Exercise inputs:
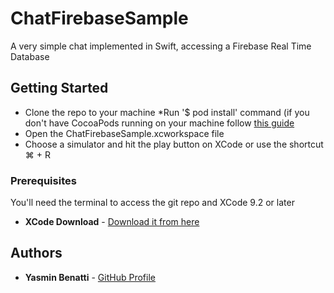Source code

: # ChatFirebaseSample

A very simple chat implemented in Swift, accessing a Firebase Real Time Database

## Getting Started

* Clone the repo to your machine
 *Run '$ pod install' command (if you don't have CocoaPods running on your machine follow [this guide](https://guides.cocoapods.org/using/getting-started.html)
* Open the ChatFirebaseSample.xcworkspace file
* Choose a simulator and hit the play button on XCode or use the shortcut ⌘ + R

### Prerequisites

You'll need the terminal to access the git repo and XCode 9.2 or later 

* **XCode Download** - [Download it from here](https://developer.apple.com/downloads/index.action)

## Authors

* **Yasmin Benatti** - [GitHub Profile](https://github.com/yabenatti)


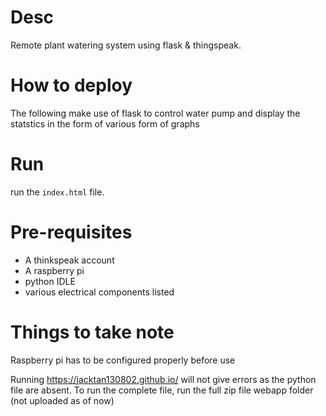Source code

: # Desc
Remote plant watering system using flask & thingspeak.

# How to deploy
 The following make use of flask to control water pump and display the statstics in the form of various form of graphs
 
 
 # Run 
 run the `index.html` file. 
 
 
 # Pre-requisites 
- A thinkspeak account 
- A raspberry pi 
- python IDLE 
- various electrical components listed
 
 # Things to take note
  Raspberry pi has to be configured properly before use 
  
  
Running https://jacktan130802.github.io/ will not give errors as the python file are absent. To run the complete file, run the full zip file webapp folder (not uploaded as of now)

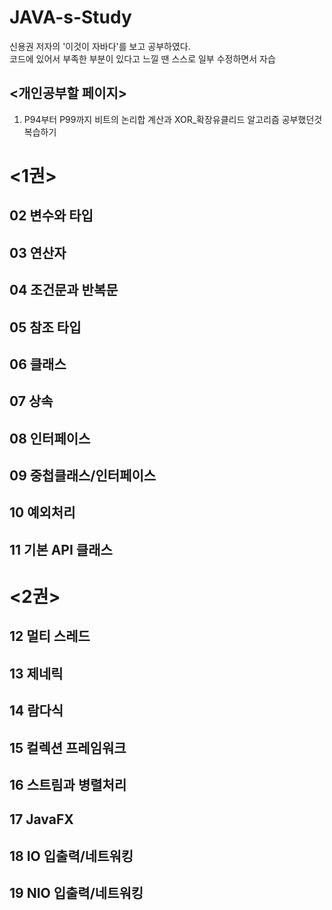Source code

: # JAVA-s-Study

신용권 저자의 '이것이 자바다'를 보고 공부하였다.  
코드에 있어서 부족한 부분이 있다고 느낄 땐 스스로 일부 수정하면서 자습 

## <개인공부할 페이지>    
1. P94부터 P99까지 비트의 논리합 계산과 XOR_확장유클리드 알고리즘 공부했던것 복습하기  

# <1권>
## 02 변수와 타입
## 03 연산자
## 04 조건문과 반복문
## 05 참조 타입
## 06 클래스
## 07 상속
## 08 인터페이스
## 09 중첩클래스/인터페이스
## 10 예외처리
## 11 기본 API 클래스

# <2권>
## 12 멀티 스레드
## 13 제네릭
## 14 람다식
## 15 컬렉션 프레임워크
## 16 스트림과 병렬처리
## 17  JavaFX 
## 18 IO 입출력/네트워킹
## 19 NIO 입출력/네트워킹
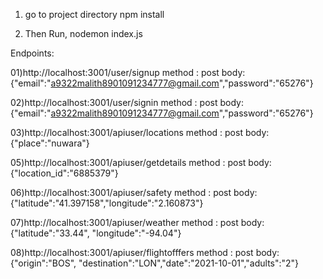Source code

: 01) go to project directory
npm install

02) Then Run,
nodemon index.js

Endpoints:

01)http://localhost:3001/user/signup
method : post
body:
{"email":"a9322malith8901091234777@gmail.com","password":"65276"}

02)http://localhost:3001/user/signin
method : post
body:
{"email":"a9322malith8901091234777@gmail.com","password":"65276"}

03)http://localhost:3001/apiuser/locations
method : post
body:
{"place":"nuwara"}

<!-- All Locations are in number 03 using categories like hotel,resturents,things to do,etc
04)http://localhost:3001/apiuser/accomodations
method : post
body:
{"place":"nuwara"} 
-->

05)http://localhost:3001/apiuser/getdetails
method : post
body:
{"location_id":"6885379"}

06)http://localhost:3001/apiuser/safety
method : post
body:
{"latitude":"41.397158","longitude":"2.160873"}

07)http://localhost:3001/apiuser/weather
method : post
body:
{"latitude":"33.44", "longitude":"-94.04"}

08)http://localhost:3001/apiuser/flightofffers
method : post
body:
{"origin":"BOS", "destination":"LON","date":"2021-10-01","adults":"2"}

Exercise:
Repeat the listing word for word, but without its pictures.

Response area:
Source code

: # ChatFirebaseSample

A very simple chat implemented in Swift, accessing a Firebase Real Time Database

## Getting Started

* Clone the repo to your machine
 *Run '$ pod install' command (if you don't have CocoaPods running on your machine follow [this guide](https://guides.cocoapods.org/using/getting-started.html)
* Open the ChatFirebaseSample.xcworkspace file
* Choose a simulator and hit the play button on XCode or use the shortcut ⌘ + R

### Prerequisites

You'll need the terminal to access the git repo and XCode 9.2 or later 

* **XCode Download** - [Download it from here](https://developer.apple.com/downloads/index.action)

## Authors

* **Yasmin Benatti** - [GitHub Profile](https://github.com/yabenatti)


Source code

: # Desc
Remote plant watering system using flask & thingspeak.

# How to deploy
 The following make use of flask to control water pump and display the statstics in the form of various form of graphs
 
 
 # Run 
 run the `index.html` file. 
 
 
 # Pre-requisites 
- A thinkspeak account 
- A raspberry pi 
- python IDLE 
- various electrical components listed
 
 # Things to take note
  Raspberry pi has to be configured properly before use 
  
  
Running https://jacktan130802.github.io/ will not give errors as the python file are absent. To run the complete file, run the full zip file webapp folder (not uploaded as of now)

Source code

: # JAVA-s-Study

신용권 저자의 '이것이 자바다'를 보고 공부하였다.  
코드에 있어서 부족한 부분이 있다고 느낄 땐 스스로 일부 수정하면서 자습 

## <개인공부할 페이지>    
1. P94부터 P99까지 비트의 논리합 계산과 XOR_확장유클리드 알고리즘 공부했던것 복습하기  

# <1권>
## 02 변수와 타입
## 03 연산자
## 04 조건문과 반복문
## 05 참조 타입
## 06 클래스
## 07 상속
## 08 인터페이스
## 09 중첩클래스/인터페이스
## 10 예외처리
## 11 기본 API 클래스

# <2권>
## 12 멀티 스레드
## 13 제네릭
## 14 람다식
## 15 컬렉션 프레임워크
## 16 스트림과 병렬처리
## 17  JavaFX 
## 18 IO 입출력/네트워킹
## 19 NIO 입출력/네트워킹
Source code

: 01) go to project directory
npm install

02) Then Run,
nodemon index.js

Endpoints:

01)http://localhost:3001/user/signup
method : post
body:
{"email":"a9322malith8901091234777@gmail.com","password":"65276"}

02)http://localhost:3001/user/signin
method : post
body:
{"email":"a9322malith8901091234777@gmail.com","password":"65276"}

03)http://localhost:3001/apiuser/locations
method : post
body:
{"place":"nuwara"}

<!-- All Locations are in number 03 using categories like hotel,resturents,things to do,etc
04)http://localhost:3001/apiuser/accomodations
method : post
body:
{"place":"nuwara"} 
-->

05)http://localhost:3001/apiuser/getdetails
method : post
body:
{"location_id":"6885379"}

06)http://localhost:3001/apiuser/safety
method : post
body:
{"latitude":"41.397158","longitude":"2.160873"}

07)http://localhost:3001/apiuser/weather
method : post
body:
{"latitude":"33.44", "longitude":"-94.04"}

08)http://localhost:3001/apiuser/flightofffers
method : post
body:
{"origin":"BOS", "destination":"LON","date":"2021-10-01","adults":"2"}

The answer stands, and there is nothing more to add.